*TO DO*
Return exactly the lines from the one that contains "(..., codegen<Ast, 1 + InstructionPos +" up to the last line of the listing, and nothing else.

*INPUT*
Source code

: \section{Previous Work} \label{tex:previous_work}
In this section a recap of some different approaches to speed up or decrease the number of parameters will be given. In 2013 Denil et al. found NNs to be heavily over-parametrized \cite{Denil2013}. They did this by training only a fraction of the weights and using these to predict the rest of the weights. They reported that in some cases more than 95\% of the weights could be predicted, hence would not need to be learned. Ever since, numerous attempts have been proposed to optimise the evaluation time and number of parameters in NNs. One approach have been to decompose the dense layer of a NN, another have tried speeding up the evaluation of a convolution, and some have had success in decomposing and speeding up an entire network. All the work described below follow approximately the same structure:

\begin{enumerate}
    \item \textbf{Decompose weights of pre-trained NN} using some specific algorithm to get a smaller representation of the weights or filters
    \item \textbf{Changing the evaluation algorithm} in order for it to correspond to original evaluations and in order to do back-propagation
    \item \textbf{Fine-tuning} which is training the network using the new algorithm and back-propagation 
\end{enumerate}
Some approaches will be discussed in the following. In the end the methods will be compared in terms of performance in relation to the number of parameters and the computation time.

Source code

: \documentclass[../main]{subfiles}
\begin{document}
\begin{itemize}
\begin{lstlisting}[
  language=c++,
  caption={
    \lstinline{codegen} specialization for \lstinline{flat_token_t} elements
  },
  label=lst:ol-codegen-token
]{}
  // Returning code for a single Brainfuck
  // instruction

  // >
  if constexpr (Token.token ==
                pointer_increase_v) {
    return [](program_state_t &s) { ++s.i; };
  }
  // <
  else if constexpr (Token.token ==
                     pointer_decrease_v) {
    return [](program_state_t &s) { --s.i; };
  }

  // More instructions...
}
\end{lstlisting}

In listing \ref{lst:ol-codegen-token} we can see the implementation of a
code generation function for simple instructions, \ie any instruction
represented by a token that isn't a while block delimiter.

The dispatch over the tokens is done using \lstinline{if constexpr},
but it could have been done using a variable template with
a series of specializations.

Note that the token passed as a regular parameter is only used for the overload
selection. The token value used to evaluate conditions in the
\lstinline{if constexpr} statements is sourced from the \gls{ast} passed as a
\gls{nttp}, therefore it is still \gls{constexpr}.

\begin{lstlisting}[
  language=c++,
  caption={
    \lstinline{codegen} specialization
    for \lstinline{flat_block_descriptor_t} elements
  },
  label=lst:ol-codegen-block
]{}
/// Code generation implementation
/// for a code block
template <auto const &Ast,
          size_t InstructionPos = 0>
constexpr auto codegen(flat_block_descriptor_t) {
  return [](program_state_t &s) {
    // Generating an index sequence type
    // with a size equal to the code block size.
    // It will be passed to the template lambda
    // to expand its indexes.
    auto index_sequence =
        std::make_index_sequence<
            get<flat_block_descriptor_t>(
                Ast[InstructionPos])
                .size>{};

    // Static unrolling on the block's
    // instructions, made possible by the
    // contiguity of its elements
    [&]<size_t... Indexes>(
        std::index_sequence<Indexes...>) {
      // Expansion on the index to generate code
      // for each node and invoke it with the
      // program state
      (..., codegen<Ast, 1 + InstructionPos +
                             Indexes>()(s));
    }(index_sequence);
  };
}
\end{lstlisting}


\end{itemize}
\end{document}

*WRITTEN RESPONSE*
      (..., codegen<Ast, 1 + InstructionPos +
                             Indexes>()(s));
    }(index_sequence);
  };
}
\end{lstlisting}


\end{itemize}
\end{document}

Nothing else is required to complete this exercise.